Let’s flip into the Greeks and look at what it means to have Greek positions from the sell side. And what kind of exposures are there. First, Theta; this is the most important one. I’ve mentioned time decay a few times previously, Theta is the Greek measure of time decay. You can look this up and it would be expressed in decimal form representing a cash number of the expectation, all else equal of how much the option will lose value from one day to the next. and I stress, all else equal. Or here it says all other pricing factors stay constant. As I said before the stock can move around in different directions and that Theta, that time value, can disappear and come back. But all else equal you can look up the amount that you would expect the option to lose from one day to the next.

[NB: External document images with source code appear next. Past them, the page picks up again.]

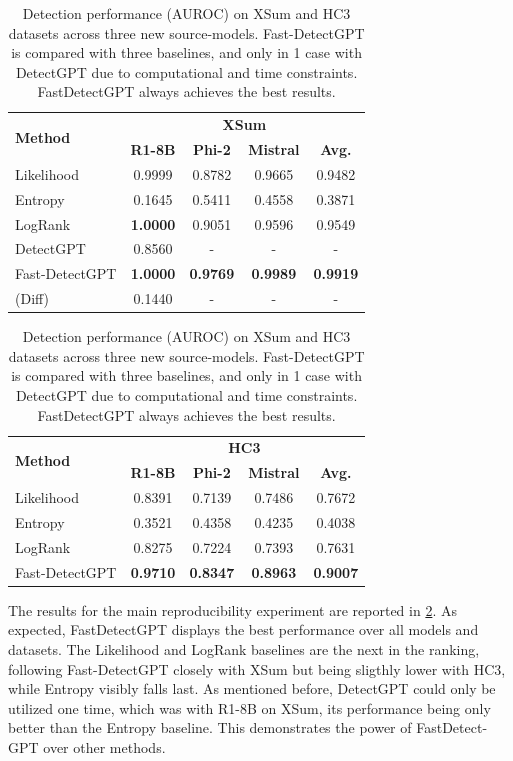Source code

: \documentclass[11pt]{article}
\begin{document}
\begin{table}[h]
    \centering
    \small
    \begin{tabular}{l|ccc|c}
    \toprule
    \multirow{2}{*}{\textbf{Method}} & \multicolumn{4}{c}{\textbf{XSum}} \\
    \cmidrule{2-5}
    & \textbf{R1-8B} & \textbf{Phi-2} & \textbf{Mistral} & \textbf{Avg.} \\
    \midrule
    Likelihood & 0.9999 & 0.8782 & 0.9665 & 0.9482 \\
    Entropy & 0.1645 & 0.5411 & 0.4558 &  0.3871\\
    LogRank & \textbf{1.0000} & 0.9051 & 0.9596 & 0.9549 \\
    \midrule
    DetectGPT & 0.8560 & - & - & - \\
    Fast-DetectGPT & \textbf{1.0000} & \textbf{0.9769} & \textbf{0.9989} & \textbf{0.9919} \\
    (Diff) & 0.1440 & - & - & - \\
    \bottomrule
    \end{tabular}
    \vspace{0.5em}
    
    \begin{tabular}{l|ccc|c}
    \toprule
    \multirow{2}{*}{\textbf{Method}} & \multicolumn{4}{c}{\textbf{HC3}} \\
    \cmidrule{2-5}
    & \textbf{R1-8B} & \textbf{Phi-2} & \textbf{Mistral} & \textbf{Avg.} \\
    \midrule
    Likelihood & 0.8391 & 0.7139 & 0.7486 & 0.7672 \\
    Entropy & 0.3521 & 0.4358 & 0.4235 & 0.4038 \\
    LogRank & 0.8275 & 0.7224 & 0.7393 & 0.7631 \\
    \midrule
    Fast-DetectGPT & \textbf{0.9710} & \textbf{0.8347} & \textbf{0.8963} & \textbf{0.9007} \\
    \bottomrule
    \end{tabular}
    \vspace{0.5em}
    \caption{Detection performance (AUROC) on XSum and HC3 datasets across three new source-models. Fast-DetectGPT is compared with three baselines, and only in 1 case with DetectGPT due to computational and time constraints. FastDetectGPT always achieves the best results.}
    \label{tab:main_results}
\end{table}

The results for the main reproducibility experiment are reported in \cref{tab:main_results}. As expected, FastDetectGPT displays the best performance over all models and datasets. The Likelihood and LogRank baselines are the next in the ranking, following Fast-DetectGPT closely with XSum but being sligthly lower with HC3, while Entropy visibly falls last. As mentioned before, DetectGPT could only be utilized one time, which was with R1-8B on XSum, its performance being only better than the Entropy baseline. This demonstrates the power of FastDetect-GPT over other methods.
\end{document}
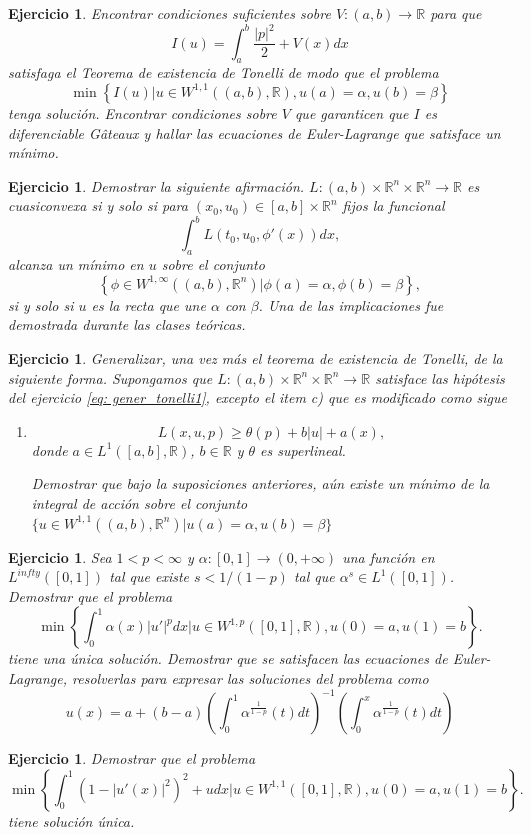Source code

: \documentclass{article}
\newcounter{ejer}
\newtheorem{ejercicio}[ejer]{Ejercicio}}
\newcommand{\rr}{\mathbb{R}}
\begin{document}
\begin{ejercicio} Encontrar condiciones suficientes sobre $V:(a,b)\to\rr$ para que
\[I(u)=\int_a^b\frac{|p|^2}{2}+V(x)dx\]
satisfaga el Teorema de existencia de Tonelli de modo que el problema
\[\min\left\{I(u)\bigg| u\in W^{1,1}((a,b),\rr), u(a)=\alpha, u(b)=\beta\right\}\]
tenga solución. Encontrar condiciones  sobre $V$ que garanticen que $I$ es diferenciable G\^ateaux y hallar las ecuaciones de Euler-Lagrange que satisface un mínimo.

\end{ejercicio}

\begin{ejercicio} Demostrar la siguiente afirmación. $L:(a,b)\times\rr^n\times\rr^n\to\rr$ es cuasiconvexa si y solo si para $(x_0,u_0)\in [a,b]\times\rr^n$ fijos la funcional
\[\int_a^bL(t_0,u_0,\phi'(x))dx,\]
alcanza un mínimo en $u$ sobre el conjunto
\[\left\{\phi\in W^{1,\infty}((a,b),\rr^n)| \phi(a)=\alpha, \phi(b)=\beta\right\},\]
si y solo si $u$ es la recta que une $\alpha$ con $\beta$. Una de las implicaciones fue demostrada durante las clases teóricas.

\end{ejercicio}

\begin{ejercicio} Generalizar, una vez más el teorema de existencia de Tonelli, de la siguiente forma.  Supongamos que $L:(a,b)\times\rr^n\times\rr^n\to\rr$ satisface las hipótesis del ejercicio \ref{eq: gener_tonelli1}, excepto el item c) que es modificado como sigue
\begin{enumerate}
 \item[c')] \[L(x,u,p)\geq \theta(p)+b|u|+a(x),\]
 donde $a\in L^1([a,b],\rr)$, $b\in\rr$  y $\theta$ es superlineal.

 Demostrar que bajo la suposiciones anteriores, aún existe un mínimo de la integral de acción sobre el conjunto $\{u\in W^{1,1}((a,b),\rr^n)| u(a)=\alpha, u(b)=\beta\}$
\end{enumerate}


\end{ejercicio}



\begin{ejercicio} Sea $1<p<\infty$ y $\alpha:[0,1]\to (0,+\infty)$ una función en $ L^{infty}([0,1])$  tal que existe $s<1/(1-p)$ tal que $\alpha^s\in L^{1}([0,1])$. Demostrar que el problema
\[\min\left\{\int_0^1\alpha(x)|u'|^pdx\bigg|u\in W^{1,p}([0,1],\rr), u(0)=a,u(1)=b\right\}.\]
tiene una única solución. Demostrar que se satisfacen las ecuaciones de Euler-Lagrange, resolverlas para expresar las soluciones del problema como
\[u(x)=a+(b-a)\left(\int_0^1\alpha^\frac{1}{1-p}(t)dt\right)^{-1}\left(\int_0^x\alpha^\frac{1}{1-p}(t)dt\right)\]


\end{ejercicio}


\begin{ejercicio} Demostrar que el problema
 \[\min\left\{\int_0^1(1-|u'(x)|^2)^2+udx\bigg|u\in W^{1,1}([0,1],\rr), u(0)=a,u(1)=b\right\}.\]
 tiene solución única.
\end{ejercicio}
\end{document}
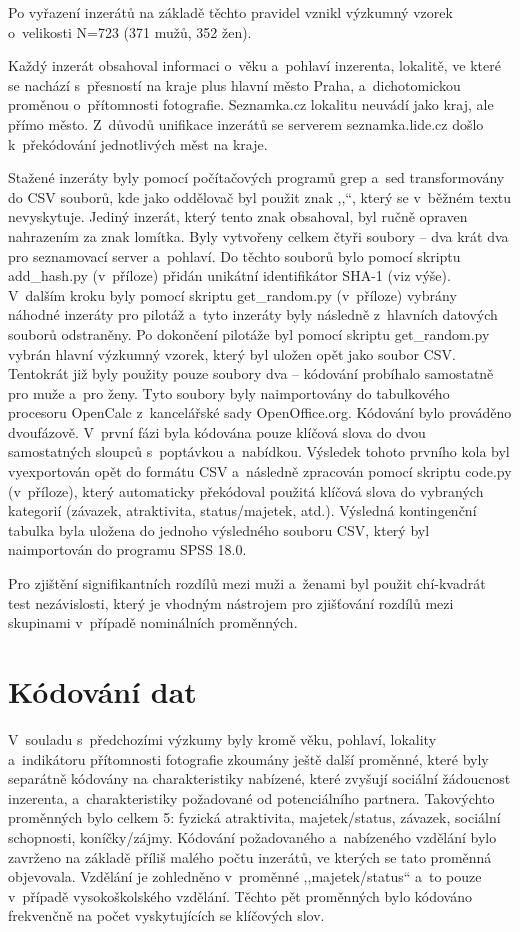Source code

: \documentclass[a4paper, 12pt, notitlepage, oneside, numbers=noenddot]{report}
\begin{document}
Po vyřazení inzerátů na základě těchto pravidel vznikl výzkumný vzorek
o~velikosti N=723 (371 mužů, 352 žen).

Každý inzerát obsahoval informaci o~věku a~pohlaví inzerenta,
lokalitě, ve které se nachází s~přesností na kraje plus hlavní město
Praha, a~dichotomickou proměnou o~přítomnosti fotografie. Seznamka.cz
lokalitu neuvádí jako kraj, ale přímo město. Z~důvodů unifikace
inzerátů se serverem seznamka.lide.cz došlo k~překódování jednotlivých
měst na kraje.

Stažené inzeráty byly pomocí počítačových programů grep a~sed
transformovány do CSV souborů, kde jako oddělovač byl použit znak
,,{\textbar}``, který se v~běžném textu nevyskytuje. Jediný inzerát,
který tento znak obsahoval, byl ručně opraven nahrazením za znak
lomítka. Byly vytvořeny celkem čtyři soubory -- dva krát dva pro
seznamovací server a~pohlaví. Do těchto souborů bylo pomocí skriptu
add\_hash.py (v~příloze) přidán unikátní identifikátor SHA-1 (viz
výše). V~dalším kroku byly pomocí skriptu get\_random.py (v~pří\-loze)
vybrány náhodné inzeráty pro pilotáž a~tyto inzeráty byly následně
z~hlavních datových souborů odstraněny. Po dokončení pilotáže byl
pomocí skriptu get\_random.py vybrán hlavní výzkumný vzorek, který byl
uložen opět jako soubor CSV.  Tentokrát již byly použity pouze soubory
dva -- kódování probíhalo samostatně pro muže a~pro ženy.  Tyto
soubory byly naimportovány do tabulkového procesoru OpenCalc
z~kancelářské sady OpenOffice.org. Kódování bylo prováděno
dvoufázově. V~první fázi byla kódována pouze klíčová slova do dvou
samostatných sloupců s~poptávkou a~nabídkou. Výsledek tohoto prvního
kola byl vyexportován opět do formátu CSV a~následně zpracován pomocí
skriptu code.py (v~příloze), který automaticky překódoval použitá
klíčová slova do vybraných kategorií (závazek, atraktivita,
status/majetek, atd.).  Výsledná kontingenční tabulka byla uložena do
jednoho výsledného souboru CSV, který byl naimportován do programu
SPSS 18.0.

Pro zjištění signifikantních rozdílů mezi muži a~ženami byl použit
chí-kvadrát test nezávislosti, který je vhodným nástrojem pro
zjišťování rozdílů mezi skupinami v~případě nominálních proměnných.

\section{Kódování dat}
V~souladu s~předchozími výzkumy
\citep{HarrisonSaeed1977,GreenlessMcGrew1994,BarrettDunbarLycett2007}
byly kromě věku, pohlaví, lokality a~indikátoru přítomnosti fotografie
zkoumány ještě další proměnné, které byly separátně kódovány na
charakteristiky nabízené, které zvyšují sociální žádoucnost inzerenta,
a~charakteristiky požadované od potenciálního partnera. Takovýchto
proměnných bylo celkem 5: fyzická atraktivita, majetek/status,
závazek, sociální schopnosti, koníčky/zájmy.  Kódování požadovaného
a~nabízeného vzdělání bylo zavrženo na základě příliš malého počtu
inzerátů, ve kterých se tato proměnná objevovala. Vzdělání je
zohledněno v~proměnné ,,majetek/sta\-tus`` a~to pouze v~případě
vysokoškolského vzdělání. Těchto pět proměnných bylo kódováno
frekvenčně na počet vyskytujících se klíčových slov.
\end{document}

Calls and puts both have negative Theta amounts, that’s just the option themselves because they’re losing value. We’re on the sell side, so our position should be positive Theta. Owning options means you’re losing from one day to the next as that gradual decay of options occurs, but from the sell side our positions will be positive Theta, and if you have more than one short option, you can just simply add them together. If you’re looking for an estimation on what is my position, my Theta position overall from one day to the next its arithmetic. Add up all the thetas and see what the net amount is. Selling options has positive Theta, and this is a look at how time decay occurs.

It’s not the same for ‘at the money’ and ‘in the money’ options, because first of all ‘in the money’ options have far less time value to begin with. ‘In the money’ options just gradually gravitate towards parity or gravitate towards their intrinsic value. So, it’s rather a slower more linear decay for ‘in the money’ option. Same thing with and without the money options. But, ‘at the money’ is different. You’re at that 50 Delta level right exactly where the stock is trading, your strike price and stock price equal to each other. Those options don’t decay very quickly until you reach about six weeks or so until expiration. And that’s where that that arrow is pointing in that rough gray area around 40 to 45 days until expiration.

When the acceleration of time decay begins to increase, option sellers are trying to capture that time value, so it’s less likely to see sellers go out much further beyond that six to seven week time frame. You certainly could do it and if you go further out in time you’re actually capturing more premium. The further out you go, the higher the dollar amount is going to be, but the rate of decay as you go out beyond that time frame of six weeks or so is going to be slow. And then once you get to 45 days, it picks up and as you can see the acceleration of decay continues to increase all the way to and through expiration. On this curve, as you reach expiration, while the acceleration of decay is increasing the open market value of the option is decreasing with less time to expiration. So, choosing your expiration date to open the position is weighing those two considerations. How fast is the acceleration of the decay? You want as much of that as possible, and how much can I get for the option? Those two things have to be balanced. They don’t work hand in hand.

The closer to expiration the greatest rate of decay, you’ll get the lowest premium amounts. So, you’ll have to decide where the sweet spot is for you and it’s probably going to be different from one trade to the next. Also, one other thing to point out is where is Theta just in general? Where is it? The greatest? Is it the greatest ‘at the money’? We just covered that. It’s also greatest for near-term options, as you go out further in time, it’s slower and slower and slower. So, for Theta it is greatest at the money and near term. We can look through the different Greeks as well, but first some numbers on Theta just to see why it’s important to visualize how this can be. Looking at Theta amounts with different expiration dates on the left. We have stock at $50, fifties on both sides, but the implied volatility levels different and these are ‘at the money’ options with 20% implied volatility. You can just see, as you go from the 365 days to expiration one year out all the way down to five days, the Theta continues to increase and the option premium amount gets smaller and smaller and smaller.

You’re going to get an incredibly quick amount of decay there at five days. But, a smaller amount of actual premium, if the stock never moves in this option ends up at zero, you can make more money possibly by selling that shorter-term option. But what if it doesn’t move? What if it actually moves a bit lower? Maybe you’re a bit bearish when you sell this particular option, if you do it out right. Well, then in that case selling the option further out with higher premium is going to be a bit more profitable. So, you can see how that differs and from the left to the right going with 20% implied volatility up to 40% implied volatility. You can see how that certainly just about doubles the premium and that can really highlight the effect of implied volatility.